石木さんが消えると、私の稼ぎにも影響がでるしね……。
はい。
自分本位の決定です。
「時田さんには、申し訳ないけど、できれば……」
「飛ばしていただければ、河原で寝ている連中の処理は即座に行わせていただきます。朝までにはおわらせますので、明日のイベントには参加させていただければと」
「うん。わかった。お願いね」
「お任せ下さい」
警察の人に様子を見てきてもらえないかなぁ、と、お願いしかけたのだけど、本人が出向いてくれるのならそちらの方がいい。
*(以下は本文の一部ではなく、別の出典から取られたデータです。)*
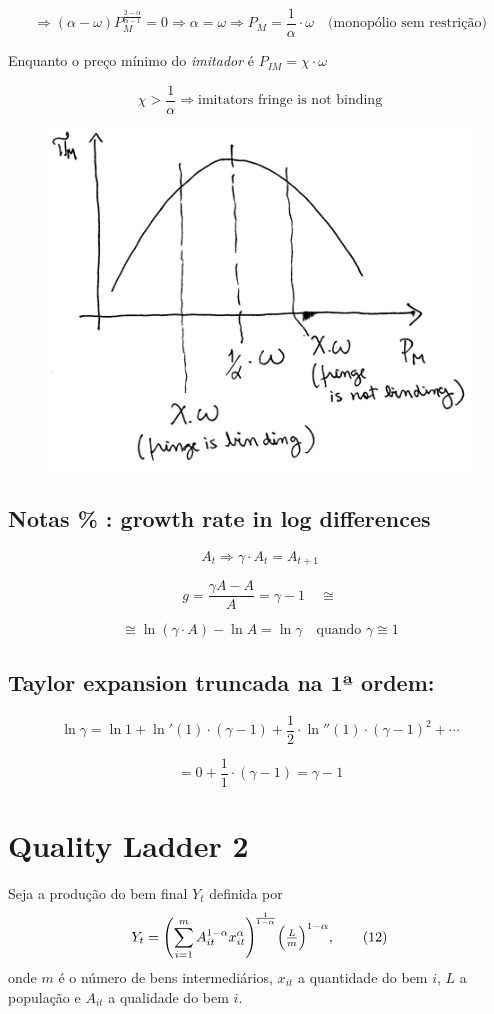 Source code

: \documentclass[a4paper,12pt]{article}[abntex2]
\begin{document}
\[
\Rightarrow \left( \alpha - \omega \right) P_M^{\frac{2 - \alpha}{\alpha - 1}} = 0
\Rightarrow \alpha = \omega
\Rightarrow P_M = \frac{1}{\alpha} \cdot \omega \quad \text{(monopólio sem restrição)}
\]

Enquanto o preço mínimo do \textit{imitador} é \(P_{IM} = \chi \cdot \omega\)

\[
\chi > \frac{1}{\alpha}
\Rightarrow \text{imitators fringe is not binding}
\]

\begin{figure}[H]
    \centering
    \includegraphics[width=0.7\linewidth]{Imagens/a18i1.png}
\end{figure}

\subsection{\textbf{Notas \% : growth rate in log differences}}

\[
A_t \Rightarrow \gamma \cdot A_t = A_{t+1}
\]

\[
g = \frac{\gamma A - A}{A} = \gamma - 1 \quad \cong
\]

\[
\cong \ln(\gamma \cdot A) - \ln A = \ln \gamma \quad \text{quando } \gamma \cong 1
\]

\subsection{\textbf{Taylor expansion truncada na 1ª ordem:}}

\[
\ln \gamma = \ln 1 + \ln'(1) \cdot (\gamma - 1)
+ \frac{1}{2} \cdot \ln''(1) \cdot (\gamma - 1)^2 + \cdots
\]

\[
= 0 + \frac{1}{1} \cdot (\gamma - 1) = \gamma - 1
\]

\newpage
\section{\textbf{Quality Ladder 2}}
Seja a produção do bem final \(Y_t\) definida por
\[
  Y_t = \Biggl( \sum_{i=1}^m A_{it}^{1-\alpha} x_{it}^{\alpha} \Biggr)^{\!\frac{1}{1-\alpha}}
        \Bigl(\tfrac{L}{m}\Bigr)^{1-\alpha}, \tag{12}
\]
onde \(m\) é o número de bens intermediários, \(x_{it}\) a quantidade do bem \(i\),
\(L\) a população e \(A_{it}\) a qualidade do bem \(i\).
\end{document}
というか、いつの間にか私に対する言葉が敬語になっているけど……。
まあ、いいか。
私は気にしないことにした。
『ねえ、ファー様。私たちは?』
ウルミアがたずねてきた。
『ウルミアは、ジルと仲良くしておいて』
『ジルもファー様の下についたのよね?』
『まあ、うん。そうかな』
そう言われたことは言われた。
『わかったわ! 次の戦争の時には、同じ軍として動くのよね! よく話し合って、連携できるようにしておくわ!』
『うん。お願いね』
『任せて! 今度は負けないから!』
戦争をするつもりはないけどね、さすがに。
『ねえ、ファー。ファーは2つの大陸を統一するつもりなの?』
『まさか。それはないよ』
リアナに聞かれて、私は笑って否定した。
『ファーさん、何かする時には私にもご相談下さい。協力させていただきます』
『はい、お願いします』
メルフィーナさんは、人類に絶大な影響力を持つ聖女だ。
頼りにさせてもらおう。
この時、私はふとあることを思ったけど……。
それについては口に出さず――。
時田さんを河原に送って、ウルミアとフレインを魔王城に送って――。
私は超機動戦艦に帰った。
はい。
我が家の自室ではなく、ハイネリスの方です。
で……。
カメキチに聞いてみた。
「ねえ、カメキチ。私ってさ、今の戦力で世界征服とか、できると思う?」
「光の化身を現世界の最大戦力と考えるのなら、蹂躙自体は容易です」
「そっかー」
私も実は、そう思ったのだ。
もしかしたら私、できちゃうかも、なんて。
「ただし、世界全体の分析ができていない以上、油断は禁物です。どのような未知の敵が現れるかわかりませんので、こちらも戦力の増強を進め、魔王を中心として取り込める人材は容赦なく取り込んでいくべきかと」
「なるほどー」
それはそうか。
私は大きなあくびをして、ソファーに寝転んだ。
「ねえ、カメキチ。ここって、お風呂とかベッドとかもあるのー?」
「もちろんあります。就寝と湯船の準備をしましょうか?」
「うん。お願いー」
せっかくだから、今夜はハイネリスで寝よう。
お風呂はバッチリ適温だった。
ベッドはふかふかだった。
今日は本当にいろいろあったけど――。
最後はゆったりと、平和に静かに眠りにつくことができた。